- Born: Moises V. Vela Jr. Harlingen, Texas, U.S.
- Education: University of Texas at Austin (BA) St. Mary's University School of Law (JD)
- Occupations: Attorney, political advisor
- Relatives: Filemon Vela Sr. (uncle)

= Moises Vela =

American attorney and political advisor

Moises V. "Moe" Vela Jr. is an American attorney and political advisor. Vela is the CEO and president of The Vela Group, LLC, a global business development consulting firm based in Washington, D.C. He is also of counsel at the law firm of Stein Mitchell Beato & Missner.

Vela is the first Hispanic to serve in two senior executive roles in the White House, first during the Clinton administration as Chief Financial Officer and Senior Advisor for Latino Affairs in the Office of Vice President Al Gore, and later during the Obama administration as Director of Administration for Vice President Joe Biden.

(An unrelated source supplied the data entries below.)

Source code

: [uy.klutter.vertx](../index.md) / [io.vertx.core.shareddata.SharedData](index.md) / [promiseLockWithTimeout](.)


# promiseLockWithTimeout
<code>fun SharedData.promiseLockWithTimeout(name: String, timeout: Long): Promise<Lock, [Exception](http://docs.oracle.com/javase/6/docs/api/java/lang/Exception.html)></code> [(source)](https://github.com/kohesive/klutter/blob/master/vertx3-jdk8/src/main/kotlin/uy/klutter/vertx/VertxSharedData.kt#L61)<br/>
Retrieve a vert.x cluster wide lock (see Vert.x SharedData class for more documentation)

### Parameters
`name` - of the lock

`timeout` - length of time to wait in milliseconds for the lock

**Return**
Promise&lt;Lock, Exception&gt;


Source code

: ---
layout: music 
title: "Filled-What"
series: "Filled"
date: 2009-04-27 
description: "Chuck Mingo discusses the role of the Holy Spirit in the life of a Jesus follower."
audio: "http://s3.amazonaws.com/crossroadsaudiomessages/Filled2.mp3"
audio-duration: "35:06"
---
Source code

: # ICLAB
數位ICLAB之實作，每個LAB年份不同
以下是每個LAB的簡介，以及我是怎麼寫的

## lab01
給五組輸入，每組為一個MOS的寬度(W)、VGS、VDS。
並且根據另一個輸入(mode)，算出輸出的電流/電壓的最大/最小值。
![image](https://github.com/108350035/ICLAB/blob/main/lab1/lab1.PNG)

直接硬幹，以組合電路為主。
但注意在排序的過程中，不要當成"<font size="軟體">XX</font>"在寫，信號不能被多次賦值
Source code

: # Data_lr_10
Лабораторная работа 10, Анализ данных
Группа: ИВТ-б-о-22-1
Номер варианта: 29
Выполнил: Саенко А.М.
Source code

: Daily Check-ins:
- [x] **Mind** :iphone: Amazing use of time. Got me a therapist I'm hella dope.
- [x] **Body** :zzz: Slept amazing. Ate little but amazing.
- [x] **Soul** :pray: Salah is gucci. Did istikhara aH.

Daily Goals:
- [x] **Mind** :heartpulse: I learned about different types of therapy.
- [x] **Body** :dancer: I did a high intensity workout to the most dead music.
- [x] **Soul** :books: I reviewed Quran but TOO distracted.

==Early life and education==

Vela is a native of Harlingen, Texas, graduating from Harlingen High School in 1980. His father, Moises Vela, was a Cameron County judge, and his uncle, Filemon Vela Sr., was a judge on the United States District Court for the Southern District of Texas. Vela is a graduate of the University of Texas at Austin and St. Mary's University School of Law.

Vela is gay.

==Political career==
In 1993, President Bill Clinton appointed Vela to the U.S. Department of Agriculture as an assistant to the administrator of the Agricultural Marketing Service. While there, Vela advanced the department's employee diversity recruitment program. In 1996 he took on the position of chief financial officer and senior policy advisor/coordinator of Hispanic outreach activities at the Office of the Vice President.

During the Obama administration, Vela was named the Director of Administration for Vice President Joe Biden. He became the first openly gay person and the first Hispanic-American to serve twice in the White House in a senior role.

==Advocacy career==
After serving on the staff of Vice President Al Gore, Vela helped launch a cyberspace company, later creating the consulting company "Diverse Directions," supporting the development of Latino marketing strategies and community outreach. In 2001 he was hired as the head of Strategia Hispanic Marketing.

In 2004 he began work as a housing advocate. Vela also created the El Centro Legal Latino in Birmingham, Alabama, which educates members of the Southeastern United States United States Latino community on their legal rights. He also founded and served as first chair of the Alabama Hispanic Chamber of Congress. Vela also served as executive director of the "National Association of Hispanic Real Estate Professionals," an organization that includes over 12,000 members from 48 states. He later served as senior vice president of Multicultural Strategies at United Dominion Realty Trust, and then president of his own consulting business, Comunidades LLC.

Vela has worked as a staff member in the Texas House of Representatives, serving as committee clerk and legislative director for Representative René Oliveira, and then committee clerk for Senator Eddie Bernice Johnson, working to support the Interim Committee on Minority and Women Business Ownership Opportunities.

After his second stint with the White House, Vela worked as a partner in the Public Policy & Regulation Group of Holland & Knight. He also began work as a lobbyist until 2017, when he took on the role of president and CEO of MoeVela LLC. He is now a board member of and the chief transparency officer for TransparentBusiness. In April 2021, Vela became a panelist for the new TV series Unicorn Hunters, a business investment show from the makers of the series The Masked Singer. In November 2022, Vela joined the board of Easy Energy Systems Inc, in a senior advisor role.

==Professional awards and honors==
Recognition for Vela has included being named to the Top 100 Most Influential People for Hispanics in the Nation's Capitol by El Tiempo Latino in 2017; one of the Top 101 Latino Leaders by Latino Leaders Magazine in both 2010 and 2011; one of the Top 300 Washington, D.C. Insiders by National Journal in 2010, and one of the Top 100 Hispanics in America by Hispanic Business in 2009.